START SOURCE DATA
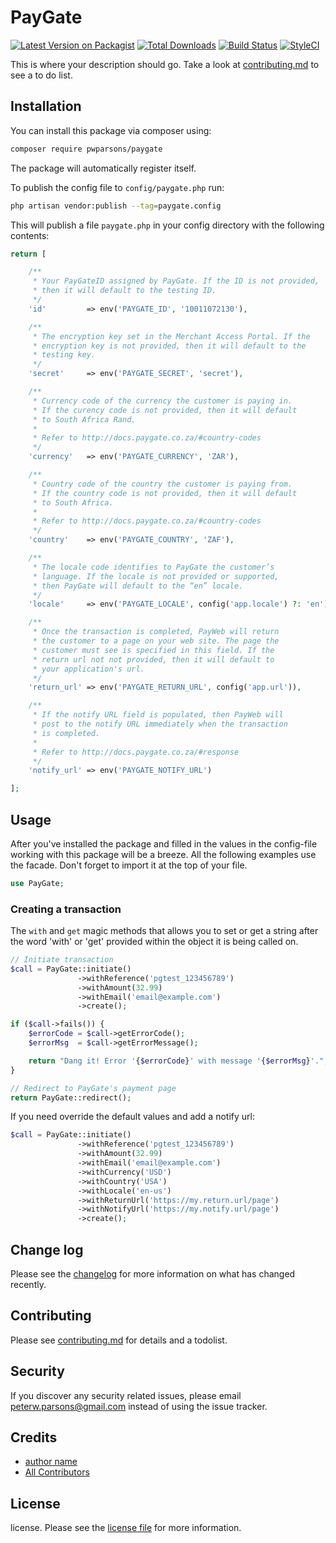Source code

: # PayGate

[![Latest Version on Packagist][ico-version]][link-packagist]
[![Total Downloads][ico-downloads]][link-downloads]
[![Build Status][ico-travis]][link-travis]
[![StyleCI][ico-styleci]][link-styleci]

This is where your description should go. Take a look at [contributing.md](contributing.md) to see a to do list.

## Installation

You can install this package via composer using:

```bash
composer require pwparsons/paygate
```

The package will automatically register itself.

To publish the config file to `config/paygate.php` run:

```bash
php artisan vendor:publish --tag=paygate.config
```

This will publish a file `paygate.php` in your config directory with the following contents:

```php
return [

    /**
     * Your PayGateID assigned by PayGate. If the ID is not provided,
     * then it will default to the testing ID.
     */
    'id'         => env('PAYGATE_ID', '10011072130'),

    /**
     * The encryption key set in the Merchant Access Portal. If the
     * encryption key is not provided, then it will default to the
     * testing key.
     */
    'secret'     => env('PAYGATE_SECRET', 'secret'),

    /**
     * Currency code of the currency the customer is paying in.
     * If the curency code is not provided, then it will default
     * to South Africa Rand.
     *
     * Refer to http://docs.paygate.co.za/#country-codes
     */
    'currency'   => env('PAYGATE_CURRENCY', 'ZAR'),

    /**
     * Country code of the country the customer is paying from.
     * If the country code is not provided, then it will default
     * to South Africa.
     *
     * Refer to http://docs.paygate.co.za/#country-codes
     */
    'country'    => env('PAYGATE_COUNTRY', 'ZAF'),

    /**
     * The locale code identifies to PayGate the customer’s
     * language. If the locale is not provided or supported,
     * then PayGate will default to the “en” locale.
     */
    'locale'     => env('PAYGATE_LOCALE', config('app.locale') ?: 'en'),

    /**
     * Once the transaction is completed, PayWeb will return
     * the customer to a page on your web site. The page the
     * customer must see is specified in this field. If the 
     * return url not not provided, then it will default to
     * your application's url.
     */
    'return_url' => env('PAYGATE_RETURN_URL', config('app.url')),

    /**
     * If the notify URL field is populated, then PayWeb will
     * post to the notify URL immediately when the transaction
     * is completed.
     *
     * Refer to http://docs.paygate.co.za/#response
     */
    'notify_url' => env('PAYGATE_NOTIFY_URL')

];
```

## Usage

After you've installed the package and filled in the values in the config-file working with this package will be a breeze. All the following examples use the facade. Don't forget to import it at the top of your file.

```php
use PayGate;
```

### Creating a transaction

The `with` and `get` magic methods that allows you to set or get a string after the word 'with' or 'get' provided within the object it is being called on.

```php
// Initiate transaction
$call = PayGate::initiate()
               ->withReference('pgtest_123456789')
               ->withAmount(32.99)
               ->withEmail('email@example.com')
               ->create();

if ($call->fails()) {
    $errorCode = $call->getErrorCode();
    $errorMsg  = $call->getErrorMessage();

    return "Dang it! Error '{$errorCode}' with message '{$errorMsg}'.";
}

// Redirect to PayGate's payment page
return PayGate::redirect();
```

If you need override the default values and add a notify url:

```php
$call = PayGate::initiate()
               ->withReference('pgtest_123456789')
               ->withAmount(32.99)
               ->withEmail('email@example.com')
               ->withCurrency('USD')
               ->withCountry('USA')
               ->withLocale('en-us')
               ->withReturnUrl('https://my.return.url/page')
               ->withNotifyUrl('https://my.notify.url/page')
               ->create();
```

## Change log

Please see the [changelog](changelog.md) for more information on what has changed recently.

## Contributing

Please see [contributing.md](contributing.md) for details and a todolist.

## Security

If you discover any security related issues, please email [peterw.parsons@gmail.com](mailto:peterw.parsons@gmail.com) instead of using the issue tracker.

## Credits

- [author name][link-author]
- [All Contributors][link-contributors]

## License

license. Please see the [license file](license.md) for more information.

[ico-version]: https://img.shields.io/packagist/v/pwparsons/paygate.svg?style=flat-square
[ico-downloads]: https://img.shields.io/packagist/dt/pwparsons/paygate.svg?style=flat-square
[ico-travis]: https://img.shields.io/travis/pwparsons/paygate/master.svg?style=flat-square
[ico-styleci]: https://styleci.io/repos/12345678/shield

[link-packagist]: https://packagist.org/packages/pwparsons/paygate
[link-downloads]: https://packagist.org/packages/pwparsons/paygate
[link-travis]: https://travis-ci.org/pwparsons/paygate
[link-styleci]: https://styleci.io/repos/12345678
[link-author]: https://github.com/pwparsons
[link-contributors]: ../../contributors
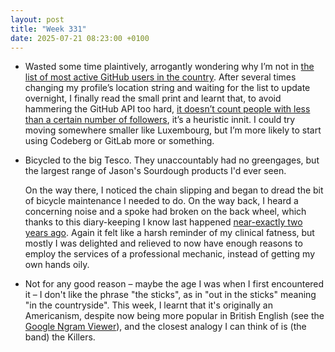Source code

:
 ```yaml
---
layout: post
title: "Week 331"
date: 2025-07-21 08:23:00 +0100
---
```


- Wasted some time plaintively, arrogantly wondering why I’m not in [the list of most active GitHub users in the country](https://committers.top/uk). After several times changing my profile’s location string and waiting for the list to update overnight, I finally read the small print and learnt that, to avoid hammering the GitHub API too hard, [it doesn’t count people with less than a certain number of followers](https://github.com/ashkulz/committers.top?tab=readme-ov-file#why-am-i-not-on-this-list), it’s a heuristic innit. I could try moving somewhere smaller like Luxembourg, but I’m more likely to start using Codeberg or GitLab more or something.

- Bicycled to the big Tesco. They unaccountably had no greengages, but the largest range of Jason's Sourdough products I'd ever seen.

  On the way there, I noticed the chain slipping and began to dread the bit of bicycle maintenance I needed to do. On the way back, I heard a concerning noise and a spoke had broken on the back wheel, which thanks to this diary-keeping I know last happened [near-exactly two years ago](/2023/07/week-226). Again it felt like a harsh reminder of my clinical fatness, but mostly I was delighted and relieved to now have enough reasons to employ the services of a professional mechanic, instead of getting my own hands oily.

- Not for any good reason – maybe the age I was when I first encountered it – I don't like the phrase "the sticks", as in "out in the sticks" meaning "in the countryside". This week, I learnt that it's originally an Americanism, despite now being more popular in British English (see the [Google Ngram Viewer](https://books.google.com/ngrams/graph?content=in+the+sticks%3Aeng_us%2Cin+the+sticks%3Aeng_gb&year_start=1800&year_end=2022&corpus=en-2019&smoothing=3)), and the closest analogy I can think of is (the band) the Killers.
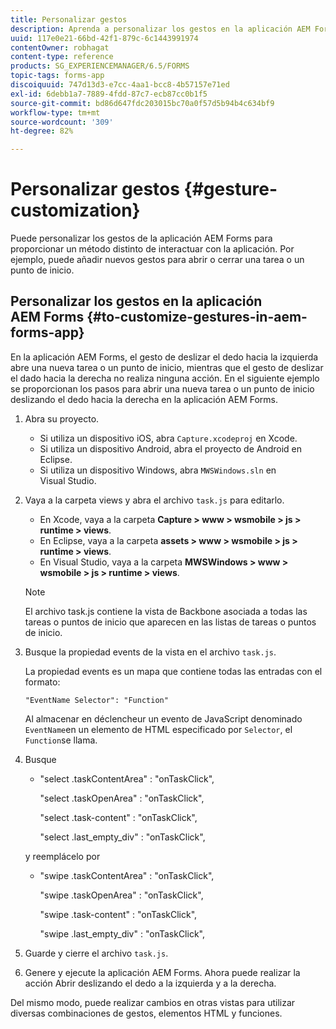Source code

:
 ```yaml
---
title: Personalizar gestos
description: Aprenda a personalizar los gestos en la aplicación AEM Forms. Puede personalizar los gestos para proporcionar un método distinto de interactuar con la aplicación.
uuid: 117e0e21-66bd-42f1-879c-6c1443991974
contentOwner: robhagat
content-type: reference
products: SG_EXPERIENCEMANAGER/6.5/FORMS
topic-tags: forms-app
discoiquuid: 747d13d3-e7cc-4aa1-bcc8-4b57157e71ed
exl-id: 6debb1a7-7889-4fdd-87c7-ecb87cc0b1f5
source-git-commit: bd86d647fdc203015bc70a0f57d5b94b4c634bf9
workflow-type: tm+mt
source-wordcount: '309'
ht-degree: 82%

---
```


# Personalizar gestos {#gesture-customization}

Puede personalizar los gestos de la aplicación AEM Forms para proporcionar un método distinto de interactuar con la aplicación. Por ejemplo, puede añadir nuevos gestos para abrir o cerrar una tarea o un punto de inicio.

## Personalizar los gestos en la aplicación AEM Forms {#to-customize-gestures-in-aem-forms-app}

En la aplicación AEM Forms, el gesto de deslizar el dedo hacia la izquierda abre una nueva tarea o un punto de inicio, mientras que el gesto de deslizar el dado hacia la derecha no realiza ninguna acción. En el siguiente ejemplo se proporcionan los pasos para abrir una nueva tarea o un punto de inicio deslizando el dedo hacia la derecha en la aplicación AEM Forms.

1. Abra su proyecto.

   * Si utiliza un dispositivo iOS, abra `Capture.xcodeproj` en Xcode.
   * Si utiliza un dispositivo Android, abra el proyecto de Android en Eclipse.
   * Si utiliza un dispositivo Windows, abra `MWSWindows.sln` en Visual Studio.

1. Vaya a la carpeta views y abra el archivo `task.js` para editarlo.

   * En Xcode, vaya a la carpeta **Capture > www > wsmobile > js > runtime > views**.
   * En Eclipse, vaya a la carpeta **assets > www > wsmobile > js > runtime > views**.
   * En Visual Studio, vaya a la carpeta **MWSWindows > www > wsmobile > js > runtime > views**.

   >[!NOTE]
   >
   >El archivo task.js contiene la vista de Backbone asociada a todas las tareas o puntos de inicio que aparecen en las listas de tareas o puntos de inicio.

1. Busque la propiedad events de la vista en el archivo `task.js`.

   La propiedad events es un mapa que contiene todas las entradas con el formato:

   `"EventName Selector": "Function"`

   Al almacenar en déclencheur un evento de JavaScript denominado `EventName`en un elemento de HTML especificado por `Selector`, el `Function`se llama.

1. Busque

   * &quot;select .taskContentArea&quot; : &quot;onTaskClick&quot;,

     &quot;select .taskOpenArea&quot; : &quot;onTaskClick&quot;,

     &quot;select .task-content&quot; : &quot;onTaskClick&quot;,

     &quot;select .last_empty_div&quot; : &quot;onTaskClick&quot;,

   y reemplácelo por

   * &quot;swipe .taskContentArea&quot; : &quot;onTaskClick&quot;,

     &quot;swipe .taskOpenArea&quot; : &quot;onTaskClick&quot;,

     &quot;swipe .task-content&quot; : &quot;onTaskClick&quot;,

     &quot;swipe .last_empty_div&quot; : &quot;onTaskClick&quot;,

1. Guarde y cierre el archivo `task.js`.
1. Genere y ejecute la aplicación AEM Forms. Ahora puede realizar la acción Abrir deslizando el dedo a la izquierda y a la derecha.

Del mismo modo, puede realizar cambios en otras vistas para utilizar diversas combinaciones de gestos, elementos HTML y funciones.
END SOURCE DATA
Go through the records and report each line that contains "repos".

## YOUR RESPONSE:
[ico-styleci]: https://styleci.io/repos/12345678/shield
[link-styleci]: https://styleci.io/repos/12345678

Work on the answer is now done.